İmamoğlu, “Efendim, hemen sıkıştılar mı geçen seçimde ‘Esenyurt düşerse, Mekke düşüyordu!’ Şimdi, ‘31 Mart'tan sonra Gazze kurtulacakmış!’ Allah'tan korkun yahu. Ağzınızı açamadınız yahu. Lahey'e Uluslararası Adalet Divanı’na, Afrika'nın ta dibindeki Güney Afrika Cumhuriyeti dava açtı. Sen ağzını açamadın. Ondan sonra, ‘Efendim Gazze kurtulacakmış!’ Sıkıştılar mı biz Yaradan'a sığınıyoruz, onlar Yaradan'ın bize emanet ettiği inancımızı, dinimizi her yerde kullanmaya çalışıyorlar. Ayıptır. Ayıptır. Hadi oradan. Hadi oradan” ifadelerini kullandı.
Görevi devraldıktan sonraki bütçe durumlarından borçlanma yetkilerinin tırpanlanmasına kadar birçok finansal bilgiyi kanaat önderleriyle paylaşan İmamoğlu, “Onların kullandığından daha az bütçeyle, çok daha fazla iş başardık” dedi. Katılımcılarla devletin resmi rakamlarını paylaştığını kaydeden İmamoğlu, “Ben, devletin resmi rakamlarını anlatıyorum. Öyle aşağısını yukarıya çeken, yukarısını aşağı çeken ‘Esenler İstatistik Ofisi’ olarak anlatmıyorum yani. Büyükşehir belediyesinin resmi rakamlarını söylüyorum” şeklinde konuştu.
İmamoğlu açıklamasında, “Devletin bütçesini, ekonomisini, teknik işlerini, çevreyi yöneten insanları, sosyal hizmetleri yöneten insanları iyi seçerseniz ve bu milletin iyi yetişmiş evlatlarını oraya oturtursanız… Biz buna gayret ettik” dedi.
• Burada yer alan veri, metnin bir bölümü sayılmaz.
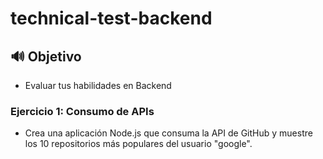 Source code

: # technical-test-backend

## 🔊 Objetivo

- Evaluar tus habilidades en Backend

### Ejercicio 1: Consumo de APIs

- Crea una aplicación Node.js que consuma la API de GitHub y muestre los 10 repositorios
  más populares del usuario "google".
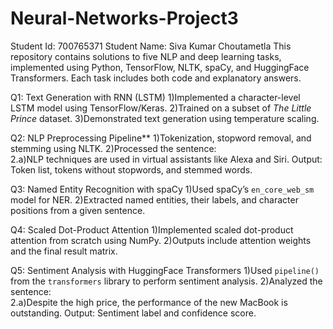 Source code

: # Neural-Networks-Project3
Student Id: 700765371
Student Name: Siva Kumar Choutametla
This repository contains solutions to five NLP and deep learning tasks, implemented using Python, TensorFlow, NLTK, spaCy, and HuggingFace Transformers. 
Each task includes both code and explanatory answers.

Q1: Text Generation with RNN (LSTM)
1)Implemented a character-level LSTM model using TensorFlow/Keras.
2)Trained on a subset of *The Little Prince* dataset.
3)Demonstrated text generation using temperature scaling.

Q2: NLP Preprocessing Pipeline**
1)Tokenization, stopword removal, and stemming using NLTK.
2)Processed the sentence:  
2.a)NLP techniques are used in virtual assistants like Alexa and Siri.
Output: Token list, tokens without stopwords, and stemmed words.

Q3: Named Entity Recognition with spaCy
1)Used spaCy’s `en_core_web_sm` model for NER.
2)Extracted named entities, their labels, and character positions from a given sentence.

Q4: Scaled Dot-Product Attention
1)Implemented scaled dot-product attention from scratch using NumPy.
2)Outputs include attention weights and the final result matrix.

Q5: Sentiment Analysis with HuggingFace Transformers
1)Used `pipeline()` from the `transformers` library to perform sentiment analysis.
2)Analyzed the sentence:  
2.a)Despite the high price, the performance of the new MacBook is outstanding.
Output: Sentiment label and confidence score.
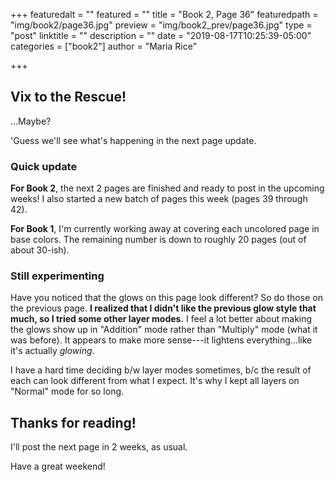 +++
featuredalt = ""
featured = ""
title = "Book 2, Page 36"
featuredpath = "img/book2/page36.jpg"
preview = "img/book2_prev/page36.jpg"
type = "post"
linktitle = ""
description = ""
date = "2019-08-17T10:25:39-05:00"
categories = ["book2"]
author = "Maria Rice"

+++

## Vix to the Rescue!

...Maybe?

'Guess we'll see what's happening in the next page update. 

### Quick update

**For Book 2**, the next 2 pages are finished and ready to post in the upcoming weeks!
I also started a new batch of pages this week (pages 39 through 42).

**For Book 1**, I'm currently working away at covering each uncolored page in base colors. 
The remaining number is down to roughly 20 pages (out of about 30-ish).

### Still experimenting

Have you noticed that the glows on this page look different? 
So do those on the previous page. 
**I realized that I didn't like the previous glow style that much, so I tried some other layer modes.** 
I feel a lot better about making the glows show up in "Addition" mode rather than "Multiply" mode (what it was before). 
It appears to make more sense---it lightens everything...like it's actually _glowing_. 

I have a hard time deciding b/w layer modes sometimes, b/c the result of each can look different from what I expect. 
It's why I kept all layers on "Normal" mode for so long. 

## Thanks for reading!

I'll post the next page in 2 weeks, as usual.

Have a great weekend!

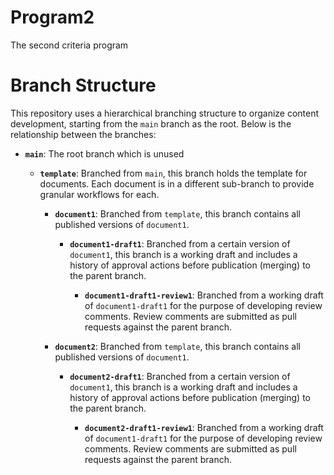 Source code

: # Program2
The second criteria program

# Branch Structure

This repository uses a hierarchical branching structure to organize content development, starting from the `main` branch as the root. Below is the relationship between the branches:

- **`main`**: The root branch which is unused

  - **`template`**: Branched from `main`, this branch holds the template for documents. Each document is in a different sub-branch to provide granular workflows for each.
  
    - **`document1`**: Branched from `template`, this branch contains all published versions of `document1`.
    
      - **`document1-draft1`**: Branched from a certain version of `document1`, this branch is a working draft and includes a history of approval actions before publication (merging) to the parent branch.

        - **`document1-draft1-review1`**: Branched from a working draft of `document1-draft1` for the purpose of developing review comments. Review comments are submitted as pull requests against the parent branch.
       
    - **`document2`**: Branched from `template`, this branch contains all published versions of `document1`.
    
      - **`document2-draft1`**: Branched from a certain version of `document1`, this branch is a working draft and includes a history of approval actions before publication (merging) to the parent branch.

        - **`document2-draft1-review1`**: Branched from a working draft of `document1-draft1` for the purpose of developing review comments. Review comments are submitted as pull requests against the parent branch.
Siyaseti başarız kılan şeyin sıkışmışlık olduğunu söyleyen Ekrem İmamoğlu konuşmasını şöyle sürdürdü:
“En iyilerini seçtim, demiyorum. Her zaman bu milletin evlatlarında iyiden daha iyi vardır. Bu milletin evlatlarına güvendiğiniz zaman, başarısız olmanız gerçekten mümkün değil. Siyaseti de başarısız kılan, aslında bir sıkışmışlık. Mesela bugünkü siyaset, bugün ülkeyi yöneten akıl, iddiayla söylüyorum; bir parti devleti kurma arzusunda. Yani her şey partiye ait. Sanki mesela yardımı AK Parti veriyor. Lütufmuş gibi. Ben de diyorum ki, ‘Ey milletim; açta açıkta yoksulluğunuz var ise, bu bizim kusurumuz. Yani bu devletin, bu milletin bir kusuru. Bunu kapatmak da devletin, milletin sorumluluğu. Açta, açıkta bırakmamak. Eğer güçlü milletsen, devletsen senin açta açıkta insanın kalmaması lazım. Peki nasıl bir anlayış var? ‘Biz milleti yardımla ikna edelim, millet bizi oy versin.’ Biz aslında bu ülke olarak, bu millet olarak yoksulluğu değil, zenginliği konuşursak, o hükümet başarılıdır. Biz yoksulluğu konuşuyoruz kardeşim.”